Fato comum entre os dois é considerarem a si mesmos grandes cineastas, incomparáveis, ainda que declarações próprias ou de marketing tenham ou não essa real intenção. Quando de seu lançamento, “Kill Bill” foi alardeado como “o quarto filme de Quentin Tarantino”. Seria uma comparação ao genial Fellini e sua obra, que tem como um dos principais marcos “Fellini 8 ½” – que foi o oitavo filme da carreira do diretor italiano, contando-se um curta metragem que vale por meio? Ousou Tarantino, ou a produtora-distribuidora de “Kill Bill”, compará-lo a um dos grandes diretores de cinema, a ponto de numerar sua filmografia? Os filmes de Tarantino valem como a marca “Fellini”?

Já Lars Von Trier, no lançamento de “Anticristo” em Cannes, alardeou ser o melhor diretor do mundo, disse que fez o filme com apenas 50% de sua capacidade cerebral, sendo ele produzido durante uma fase sua de depressão ou pós-depressão. Ele foi direto, mas há dúvidas quanto à ironia despejada em sua declaração, tão excêntrico o diretor dinamarquês seja (ou talvez estivesse vivendo um momento de êxtase pós-depressivo). Não soou como James Cameron, que recebendo onze Oscar numa noite por “Titanic”, vangloriou-se bradando: “I’m the king of the world!”

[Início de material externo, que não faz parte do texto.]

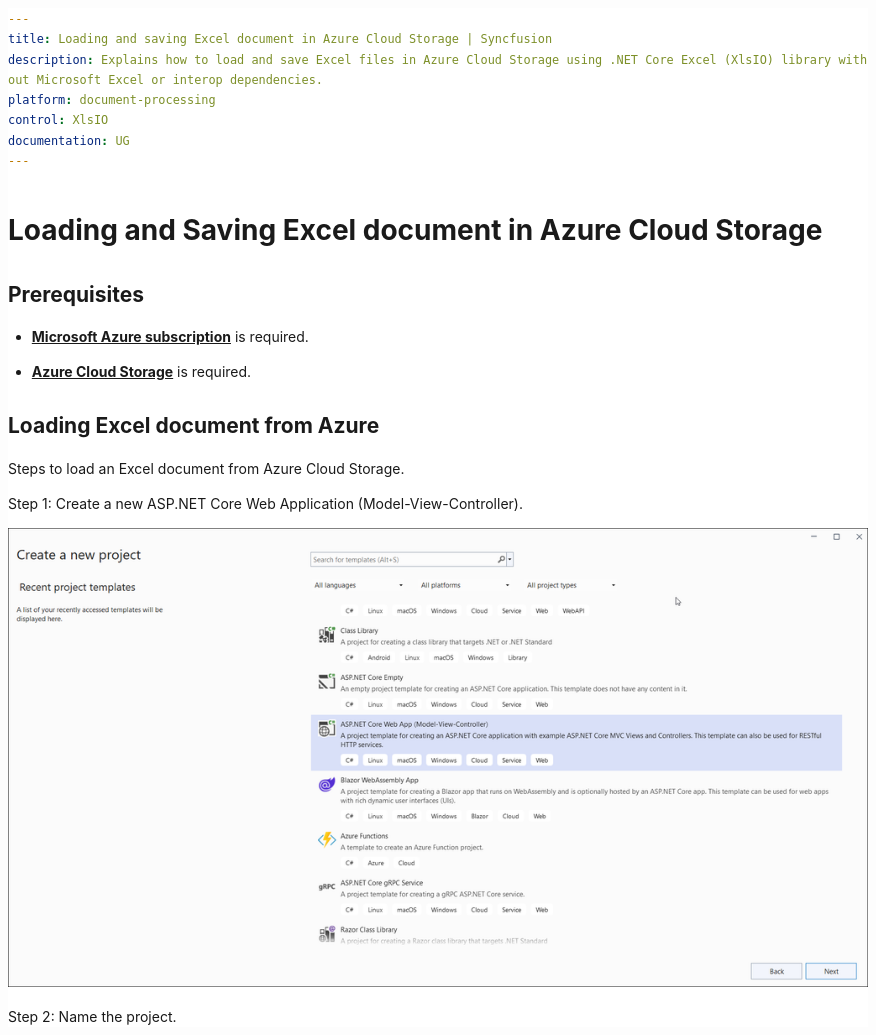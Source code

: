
 ```yaml
---
title: Loading and saving Excel document in Azure Cloud Storage | Syncfusion
description: Explains how to load and save Excel files in Azure Cloud Storage using .NET Core Excel (XlsIO) library without Microsoft Excel or interop dependencies.
platform: document-processing
control: XlsIO
documentation: UG
---
```

# Loading and Saving Excel document in Azure Cloud Storage

## Prerequisites 
* **[Microsoft Azure subscription](https://portal.azure.com/#home)** is required. 

* **[Azure Cloud Storage](https://learn.microsoft.com/en-us/azure/storage/common/storage-account-create?toc=%2Fazure%2Fstorage%2Fblobs%2Ftoc.json&tabs=azure-portal)** is required. 

## Loading Excel document from Azure

Steps to load an Excel document from Azure Cloud Storage.

Step 1: Create a new ASP.NET Core Web Application (Model-View-Controller).

![Create a ASP.NET Core Web App project in visual studio](Loading-and-Saving_images/Loading-and-Saving_images_img1.png)

Step 2: Name the project.
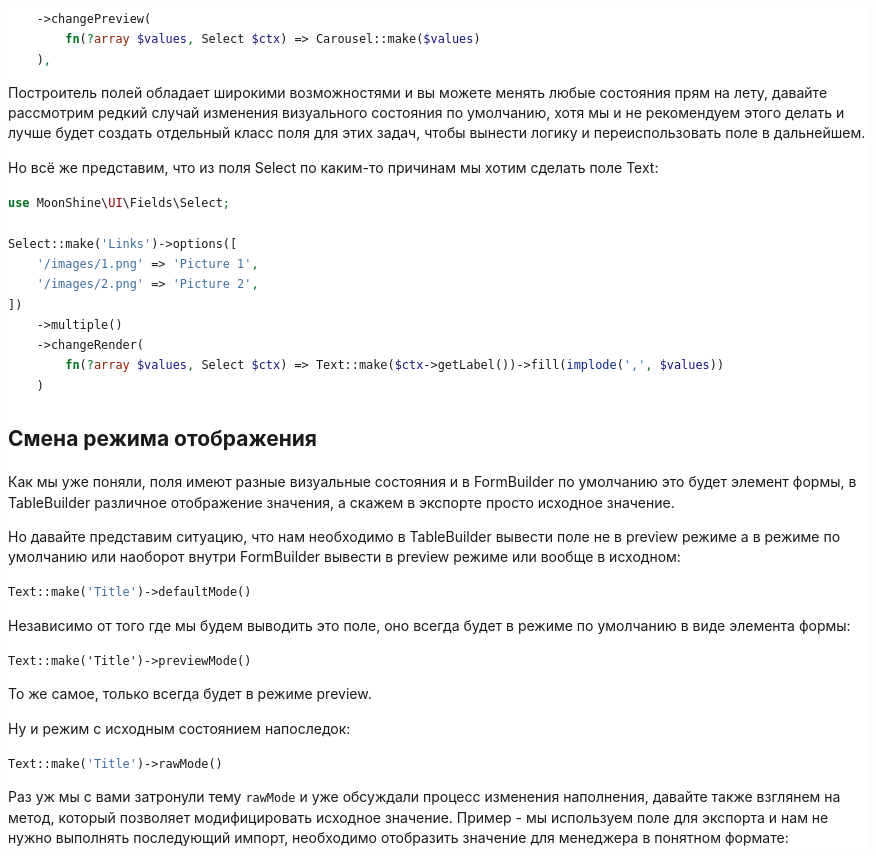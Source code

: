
 ```php
    ->changePreview(
        fn(?array $values, Select $ctx) => Carousel::make($values)
    ),
```

Построитель полей обладает широкими возможностями и вы можете менять любые состояния прям на лету, давайте рассмотрим редкий случай изменения визуального состояния по умолчанию, хотя мы и не рекомендуем этого делать и лучше будет создать отдельный класс поля для этих задач, чтобы вынести логику и переиспользовать поле в дальнейшем.

Но всё же представим, что из поля Select по каким-то причинам мы хотим сделать поле Text:

```php
use MoonShine\UI\Fields\Select;

Select::make('Links')->options([
    '/images/1.png' => 'Picture 1',
    '/images/2.png' => 'Picture 2',
])
    ->multiple()
    ->changeRender(
        fn(?array $values, Select $ctx) => Text::make($ctx->getLabel())->fill(implode(',', $values))
    )
```

<a name="change-mode"></a>
## Смена режима отображения

Как мы уже поняли, поля имеют разные визуальные состояния и в FormBuilder по умолчанию это будет элемент формы, в TableBuilder различное отображение значения, а скажем в экспорте просто исходное значение.

Но давайте представим ситуацию, что нам необходимо в TableBuilder вывести поле не в preview режиме а в режиме по умолчанию или наоборот внутри FormBuilder вывести в preview режиме или вообще в исходном:

```php
Text::make('Title')->defaultMode()
```

Независимо от того где мы будем выводить это поле, оно всегда будет в режиме по умолчанию в виде элемента формы:

```ph
Text::make('Title')->previewMode()
```

То же самое, только всегда будет в режиме preview.

Ну и режим с исходным состоянием напоследок:

```php
Text::make('Title')->rawMode()
```

Раз уж мы с вами затронули тему `rawMode` и уже обсуждали процесс изменения наполнения, давайте также взглянем на метод, который позволяет модифицировать исходное значение. Пример - мы используем поле для экспорта и нам не нужно выполнять последующий импорт, необходимо отобразить значение для менеджера в понятном формате:
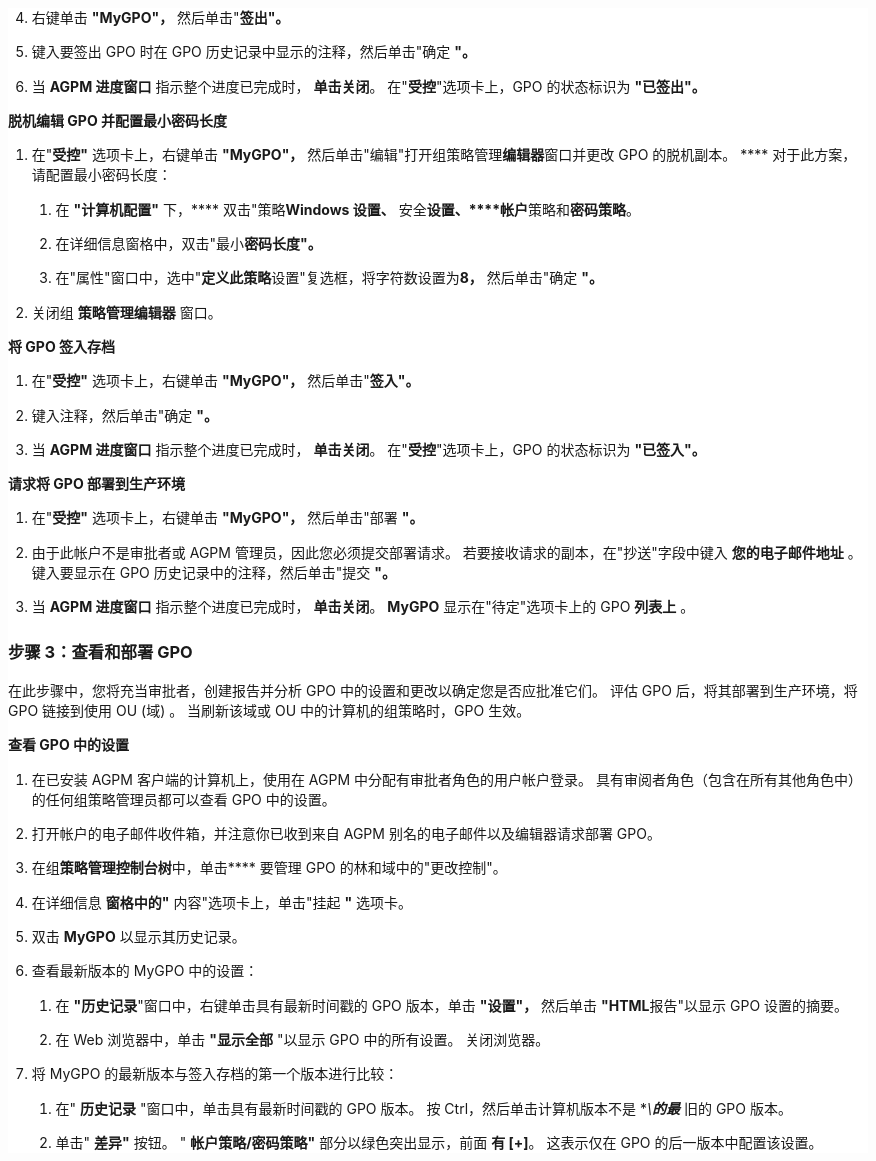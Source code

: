 4.  右键单击 **"MyGPO"，** 然后单击"**签出"。**

5.  键入要签出 GPO 时在 GPO 历史记录中显示的注释，然后单击"确定 **"。**

6.  当 **AGPM 进度窗口** 指示整个进度已完成时， **单击关闭**。 在"**受控**"选项卡上，GPO 的状态标识为 **"已签出"。**

**脱机编辑 GPO 并配置最小密码长度**

1.  在"**受控"** 选项卡上，右键单击 **"MyGPO"，** 然后单击"编辑"打开组策略管理**编辑器**窗口并更改 GPO 的脱机副本。 **** 对于此方案，请配置最小密码长度：

    1.  在 **"计算机配置"** 下，**** 双击"策略**Windows 设置、** 安全**设置、****帐户**策略和**密码策略**。

    2.  在详细信息窗格中，双击"最小**密码长度"。**

    3.  在"属性"窗口中，选中"**定义此策略**设置"复选框，将字符数设置为**8，** 然后单击"确定 **"。**

2.  关闭组 **策略管理编辑器** 窗口。

**将 GPO 签入存档**

1.  在"**受控"** 选项卡上，右键单击 **"MyGPO"，** 然后单击"**签入"。**

2.  键入注释，然后单击"确定 **"。**

3.  当 **AGPM 进度窗口** 指示整个进度已完成时， **单击关闭**。 在"**受控**"选项卡上，GPO 的状态标识为 **"已签入"。**

**请求将 GPO 部署到生产环境**

1.  在"**受控"** 选项卡上，右键单击 **"MyGPO"，** 然后单击"部署 **"。**

2.  由于此帐户不是审批者或 AGPM 管理员，因此您必须提交部署请求。 若要接收请求的副本，在"抄送"字段中键入 **您的电子邮件地址** 。 键入要显示在 GPO 历史记录中的注释，然后单击"提交 **"。**

3.  当 **AGPM 进度窗口** 指示整个进度已完成时， **单击关闭**。 **MyGPO** 显示在"待定"选项卡上的 GPO **列表上** 。

### <a name="step-3-review-and-deploy-a-gpo"></a><a href="" id="bkmk-manage3"></a>步骤 3：查看和部署 GPO

在此步骤中，您将充当审批者，创建报告并分析 GPO 中的设置和更改以确定您是否应批准它们。 评估 GPO 后，将其部署到生产环境，将 GPO 链接到使用 OU (域) 。 当刷新该域或 OU 中的计算机的组策略时，GPO 生效。

**查看 GPO 中的设置**

1. 在已安装 AGPM 客户端的计算机上，使用在 AGPM 中分配有审批者角色的用户帐户登录。 具有审阅者角色（包含在所有其他角色中）的任何组策略管理员都可以查看 GPO 中的设置。

2. 打开帐户的电子邮件收件箱，并注意你已收到来自 AGPM 别名的电子邮件以及编辑器请求部署 GPO。

3. 在组**策略管理控制台树**中，单击**** 要管理 GPO 的林和域中的"更改控制"。

4. 在详细信息 **窗格中的"** 内容"选项卡上，单击"挂起 **"** 选项卡。

5. 双击 **MyGPO** 以显示其历史记录。

6. 查看最新版本的 MyGPO 中的设置：

   1.  在 **"历史记录**"窗口中，右键单击具有最新时间戳的 GPO 版本，单击 **"设置"，** 然后单击 **"HTML**报告"以显示 GPO 设置的摘要。

   2.  在 Web 浏览器中，单击 **"显示全部** "以显示 GPO 中的所有设置。 关闭浏览器。

7. 将 MyGPO 的最新版本与签入存档的第一个版本进行比较：

   1. 在" **历史记录** "窗口中，单击具有最新时间戳的 GPO 版本。 按 Ctrl，然后单击计算机版本不是 **\\***的最**** 旧的 GPO 版本。

   2. 单击" **差异"** 按钮。 " **帐户策略/密码策略"** 部分以绿色突出显示，前面 **有 \[+\]**。 这表示仅在 GPO 的后一版本中配置该设置。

As semelhanças param por aí. “Bastardos Inglórios” tem todos os elementos de seu roteirista-diretor: diálogos longos, envolventes e circundantes, que somente depois atingem seu clímax; uso a todo instante de referências cinematográficas, como forma de homenagear a sétima arte e a ela declarar sua paixão; cenas não contínuas, dividindo assim o filme em capítulos. No mais, o diretor mudou o cenário habitual de seus filmes: ao invés de tratar de assaltantes-gângsteres-matadores-de-aluguel, em tempo e espaço não tão relevantes, utilizou a invasão da França pelas tropas de Hitler, durante a Segunda Guerra Mundial, como pano de fundo. O resultado soa um tanto distoante, como se alguma coisa estivesse fora do lugar, sem combinar. Ótimo em criar personagens e lhes dar memoráveis discursos, promover impagáveis diálogos, dessa vez Tarantino parece ter acertado apenas com o Cel. nazista Hans Landa (Christopher Waltz), o “caçador de judeus” – e em menor escala com a atriz alemã agindo contra Hitler, vivida pela bela Diane Kruger. A maioria do elenco parece perdida entre a misce-a-scène e homenagem ao cinema típicas do diretor, com a necessidade de incluir personagens naquele tempo e lugar. Tirando as duas exceções, os personagens soam toscos, o retrato histórico é tosco bem como as interpretações, pois seu “estilo” de escrever e filmar não combinou com a Segunda Guerra. Há um desalinho na história da resistência pouco ortodoxa de alguns franceses à invasão de seu país pela Alemanha. Quentin Tarantino pouco acrescentou à Segunda Guerra, cinematograficamente falando. Se alguém deu uma abordagem bem diferente do conflito, recentemente, esse foi Roberto Benigni, com “A Vida é Bela” (o filme que “roubou” o Oscar de “Central do Brasil”). Há ainda “A Queda! – As Últimas Horas de Hitler” e “Uma Mulher Contra Hitler”. No fim das contas, do “sexto filme de Quentin Tarantino” poderíamos esperar mais – notadamente da conclusão.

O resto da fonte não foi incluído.